From the line with "это список типов" to the final line of the records, reproduce every line exactly and only those lines.

Data extracted from a collection
--------------------------------------------------
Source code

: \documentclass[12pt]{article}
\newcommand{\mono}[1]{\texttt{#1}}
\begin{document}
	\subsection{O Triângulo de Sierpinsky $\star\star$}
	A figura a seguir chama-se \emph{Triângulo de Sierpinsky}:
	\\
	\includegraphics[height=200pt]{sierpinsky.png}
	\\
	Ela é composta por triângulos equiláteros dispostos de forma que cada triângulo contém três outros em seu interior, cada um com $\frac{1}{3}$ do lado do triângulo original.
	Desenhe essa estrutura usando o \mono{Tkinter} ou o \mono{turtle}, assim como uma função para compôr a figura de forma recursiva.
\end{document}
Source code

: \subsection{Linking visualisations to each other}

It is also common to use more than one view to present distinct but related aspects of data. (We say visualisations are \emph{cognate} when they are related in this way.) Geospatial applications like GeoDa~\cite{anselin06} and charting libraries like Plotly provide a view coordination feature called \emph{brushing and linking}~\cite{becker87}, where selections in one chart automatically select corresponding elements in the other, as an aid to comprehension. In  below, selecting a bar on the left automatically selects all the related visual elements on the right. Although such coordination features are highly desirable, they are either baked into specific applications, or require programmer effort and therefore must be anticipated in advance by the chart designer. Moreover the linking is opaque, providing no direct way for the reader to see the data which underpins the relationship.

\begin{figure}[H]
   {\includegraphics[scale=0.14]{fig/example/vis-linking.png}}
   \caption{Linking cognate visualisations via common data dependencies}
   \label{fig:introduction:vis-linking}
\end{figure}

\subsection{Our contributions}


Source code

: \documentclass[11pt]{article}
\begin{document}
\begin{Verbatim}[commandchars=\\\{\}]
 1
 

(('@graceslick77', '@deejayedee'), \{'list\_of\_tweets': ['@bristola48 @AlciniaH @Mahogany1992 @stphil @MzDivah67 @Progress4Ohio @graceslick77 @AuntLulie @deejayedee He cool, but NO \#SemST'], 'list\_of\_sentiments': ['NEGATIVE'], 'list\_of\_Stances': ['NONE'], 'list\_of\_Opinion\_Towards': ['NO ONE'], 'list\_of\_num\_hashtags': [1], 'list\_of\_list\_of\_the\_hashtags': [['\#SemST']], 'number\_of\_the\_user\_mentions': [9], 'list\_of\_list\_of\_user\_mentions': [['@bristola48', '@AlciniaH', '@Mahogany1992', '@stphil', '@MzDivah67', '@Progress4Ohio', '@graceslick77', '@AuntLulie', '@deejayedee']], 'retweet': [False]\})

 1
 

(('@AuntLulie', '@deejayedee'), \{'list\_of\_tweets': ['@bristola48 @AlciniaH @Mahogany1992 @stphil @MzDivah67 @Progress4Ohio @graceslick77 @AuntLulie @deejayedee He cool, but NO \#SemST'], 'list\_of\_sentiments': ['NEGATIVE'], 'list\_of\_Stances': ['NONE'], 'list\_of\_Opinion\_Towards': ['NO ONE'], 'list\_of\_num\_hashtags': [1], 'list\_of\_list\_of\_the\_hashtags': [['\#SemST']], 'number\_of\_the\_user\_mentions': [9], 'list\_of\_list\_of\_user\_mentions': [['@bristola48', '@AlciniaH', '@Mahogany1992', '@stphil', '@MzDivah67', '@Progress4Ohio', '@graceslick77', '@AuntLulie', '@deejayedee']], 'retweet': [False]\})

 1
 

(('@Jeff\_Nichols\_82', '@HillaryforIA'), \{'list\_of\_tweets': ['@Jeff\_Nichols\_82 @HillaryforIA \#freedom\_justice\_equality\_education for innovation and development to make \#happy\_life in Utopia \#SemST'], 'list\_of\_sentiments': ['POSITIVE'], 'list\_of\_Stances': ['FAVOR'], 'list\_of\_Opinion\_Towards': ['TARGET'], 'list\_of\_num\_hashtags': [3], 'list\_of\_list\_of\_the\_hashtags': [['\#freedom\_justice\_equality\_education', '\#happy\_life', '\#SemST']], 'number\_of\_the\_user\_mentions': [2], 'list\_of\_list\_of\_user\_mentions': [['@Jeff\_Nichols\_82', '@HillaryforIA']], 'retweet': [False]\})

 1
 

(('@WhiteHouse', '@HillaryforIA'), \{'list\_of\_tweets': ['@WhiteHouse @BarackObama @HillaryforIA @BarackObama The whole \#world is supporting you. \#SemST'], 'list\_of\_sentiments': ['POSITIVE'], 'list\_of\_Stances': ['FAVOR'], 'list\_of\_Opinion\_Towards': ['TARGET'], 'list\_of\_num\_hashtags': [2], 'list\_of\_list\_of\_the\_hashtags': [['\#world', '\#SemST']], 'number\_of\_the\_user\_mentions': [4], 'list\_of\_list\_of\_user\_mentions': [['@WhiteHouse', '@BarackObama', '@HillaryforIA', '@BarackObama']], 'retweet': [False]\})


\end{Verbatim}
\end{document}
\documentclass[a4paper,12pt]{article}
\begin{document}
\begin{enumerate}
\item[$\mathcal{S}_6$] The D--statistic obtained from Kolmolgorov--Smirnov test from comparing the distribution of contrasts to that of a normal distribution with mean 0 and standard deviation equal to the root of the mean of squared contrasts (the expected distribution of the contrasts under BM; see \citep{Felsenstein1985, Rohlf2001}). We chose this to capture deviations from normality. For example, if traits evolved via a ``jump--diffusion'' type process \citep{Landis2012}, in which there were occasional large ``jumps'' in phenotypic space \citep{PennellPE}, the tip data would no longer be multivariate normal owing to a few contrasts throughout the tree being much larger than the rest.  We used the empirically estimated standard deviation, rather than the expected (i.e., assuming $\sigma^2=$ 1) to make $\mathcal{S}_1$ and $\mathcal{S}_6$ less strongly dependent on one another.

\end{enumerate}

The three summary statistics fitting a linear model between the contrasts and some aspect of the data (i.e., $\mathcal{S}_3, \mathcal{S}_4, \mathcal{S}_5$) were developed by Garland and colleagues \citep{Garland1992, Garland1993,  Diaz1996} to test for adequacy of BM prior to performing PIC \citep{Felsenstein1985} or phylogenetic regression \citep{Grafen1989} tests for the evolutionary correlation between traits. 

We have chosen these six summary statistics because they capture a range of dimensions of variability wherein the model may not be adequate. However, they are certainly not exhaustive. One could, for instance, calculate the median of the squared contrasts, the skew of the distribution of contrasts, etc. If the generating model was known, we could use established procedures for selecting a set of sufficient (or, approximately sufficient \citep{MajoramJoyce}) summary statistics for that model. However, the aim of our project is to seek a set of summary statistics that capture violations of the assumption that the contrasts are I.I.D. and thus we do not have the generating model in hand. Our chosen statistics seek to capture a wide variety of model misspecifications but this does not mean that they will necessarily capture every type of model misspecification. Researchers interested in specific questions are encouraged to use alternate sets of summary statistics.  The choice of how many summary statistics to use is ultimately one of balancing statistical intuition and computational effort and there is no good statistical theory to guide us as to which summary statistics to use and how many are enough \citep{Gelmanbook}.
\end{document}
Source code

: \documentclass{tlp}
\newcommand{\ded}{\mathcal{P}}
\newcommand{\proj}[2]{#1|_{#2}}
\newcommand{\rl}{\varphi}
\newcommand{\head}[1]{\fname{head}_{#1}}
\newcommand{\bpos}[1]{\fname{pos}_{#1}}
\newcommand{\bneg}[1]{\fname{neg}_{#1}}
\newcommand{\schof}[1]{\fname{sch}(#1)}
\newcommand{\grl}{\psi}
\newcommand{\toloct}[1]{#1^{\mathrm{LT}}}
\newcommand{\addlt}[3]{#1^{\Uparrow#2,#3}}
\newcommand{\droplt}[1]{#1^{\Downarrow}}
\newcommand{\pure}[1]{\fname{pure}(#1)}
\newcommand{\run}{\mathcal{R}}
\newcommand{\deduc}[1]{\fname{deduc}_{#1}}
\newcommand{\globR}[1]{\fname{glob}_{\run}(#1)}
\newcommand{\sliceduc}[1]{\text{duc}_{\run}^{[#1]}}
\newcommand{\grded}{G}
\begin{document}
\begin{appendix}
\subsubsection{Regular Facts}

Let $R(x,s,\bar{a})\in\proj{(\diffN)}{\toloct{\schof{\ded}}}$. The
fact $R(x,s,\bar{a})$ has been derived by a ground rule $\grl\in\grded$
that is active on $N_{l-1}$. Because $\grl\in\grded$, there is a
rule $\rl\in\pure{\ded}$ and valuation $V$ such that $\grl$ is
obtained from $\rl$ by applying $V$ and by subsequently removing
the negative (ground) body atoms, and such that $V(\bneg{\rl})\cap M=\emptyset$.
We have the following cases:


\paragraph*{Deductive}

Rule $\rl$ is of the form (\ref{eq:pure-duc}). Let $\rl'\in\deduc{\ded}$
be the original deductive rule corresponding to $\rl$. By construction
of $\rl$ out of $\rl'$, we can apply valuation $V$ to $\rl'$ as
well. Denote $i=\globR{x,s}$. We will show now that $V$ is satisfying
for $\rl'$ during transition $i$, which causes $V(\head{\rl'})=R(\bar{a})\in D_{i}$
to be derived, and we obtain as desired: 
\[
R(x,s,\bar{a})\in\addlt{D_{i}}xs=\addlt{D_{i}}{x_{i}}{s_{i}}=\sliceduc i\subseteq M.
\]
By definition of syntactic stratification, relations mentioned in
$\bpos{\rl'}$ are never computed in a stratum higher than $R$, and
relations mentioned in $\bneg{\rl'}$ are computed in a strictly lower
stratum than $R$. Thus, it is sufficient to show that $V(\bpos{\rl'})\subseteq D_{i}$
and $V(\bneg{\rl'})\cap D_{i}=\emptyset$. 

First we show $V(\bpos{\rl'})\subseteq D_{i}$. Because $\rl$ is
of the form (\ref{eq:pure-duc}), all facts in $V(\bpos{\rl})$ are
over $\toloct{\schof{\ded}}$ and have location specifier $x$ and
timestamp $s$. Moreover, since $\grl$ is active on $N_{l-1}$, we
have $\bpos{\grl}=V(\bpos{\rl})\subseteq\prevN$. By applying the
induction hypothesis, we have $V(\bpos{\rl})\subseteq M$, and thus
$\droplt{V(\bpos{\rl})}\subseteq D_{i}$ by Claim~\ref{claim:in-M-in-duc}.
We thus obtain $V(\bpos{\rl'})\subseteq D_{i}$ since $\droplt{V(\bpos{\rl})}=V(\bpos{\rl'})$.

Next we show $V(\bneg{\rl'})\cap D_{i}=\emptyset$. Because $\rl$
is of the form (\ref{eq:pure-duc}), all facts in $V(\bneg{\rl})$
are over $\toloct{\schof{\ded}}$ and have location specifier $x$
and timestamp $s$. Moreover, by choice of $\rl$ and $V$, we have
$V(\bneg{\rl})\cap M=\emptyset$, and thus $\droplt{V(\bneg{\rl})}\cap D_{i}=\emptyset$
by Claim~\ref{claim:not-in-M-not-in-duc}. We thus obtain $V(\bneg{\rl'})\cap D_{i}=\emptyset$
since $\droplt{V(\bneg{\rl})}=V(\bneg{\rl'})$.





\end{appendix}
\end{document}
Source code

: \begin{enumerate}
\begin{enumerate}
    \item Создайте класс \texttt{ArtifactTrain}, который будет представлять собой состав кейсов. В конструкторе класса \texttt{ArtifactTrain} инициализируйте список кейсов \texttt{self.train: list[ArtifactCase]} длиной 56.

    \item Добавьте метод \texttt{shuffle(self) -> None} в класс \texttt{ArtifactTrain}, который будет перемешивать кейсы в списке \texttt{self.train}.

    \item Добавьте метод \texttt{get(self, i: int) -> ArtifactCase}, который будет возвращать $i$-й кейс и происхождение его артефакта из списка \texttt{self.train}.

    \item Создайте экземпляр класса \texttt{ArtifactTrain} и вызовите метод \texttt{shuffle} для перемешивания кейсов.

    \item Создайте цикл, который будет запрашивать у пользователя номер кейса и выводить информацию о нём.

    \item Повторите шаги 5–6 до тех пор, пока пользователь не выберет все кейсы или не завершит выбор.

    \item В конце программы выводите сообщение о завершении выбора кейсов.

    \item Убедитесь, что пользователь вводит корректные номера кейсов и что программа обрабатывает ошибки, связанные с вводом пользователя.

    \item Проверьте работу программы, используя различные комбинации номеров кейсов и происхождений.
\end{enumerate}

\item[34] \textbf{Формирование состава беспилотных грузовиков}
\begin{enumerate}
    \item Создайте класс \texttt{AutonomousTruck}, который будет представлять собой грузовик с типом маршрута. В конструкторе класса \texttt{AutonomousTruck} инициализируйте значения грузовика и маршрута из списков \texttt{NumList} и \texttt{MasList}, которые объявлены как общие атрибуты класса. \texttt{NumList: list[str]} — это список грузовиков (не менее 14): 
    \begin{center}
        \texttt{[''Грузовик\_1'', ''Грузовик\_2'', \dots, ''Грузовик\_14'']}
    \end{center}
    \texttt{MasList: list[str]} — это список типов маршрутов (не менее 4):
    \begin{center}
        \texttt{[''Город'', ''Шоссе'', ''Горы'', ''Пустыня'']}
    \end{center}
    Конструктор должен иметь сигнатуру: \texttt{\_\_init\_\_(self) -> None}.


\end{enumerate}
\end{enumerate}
--------------------------------------------------
**Solution to the exercise**:
    \texttt{MasList: list[str]} — это список типов маршрутов (не менее 4):
    \begin{center}
        \texttt{[''Город'', ''Шоссе'', ''Горы'', ''Пустыня'']}
    \end{center}
    Конструктор должен иметь сигнатуру: \texttt{\_\_init\_\_(self) -> None}.


\end{enumerate}
\end{enumerate}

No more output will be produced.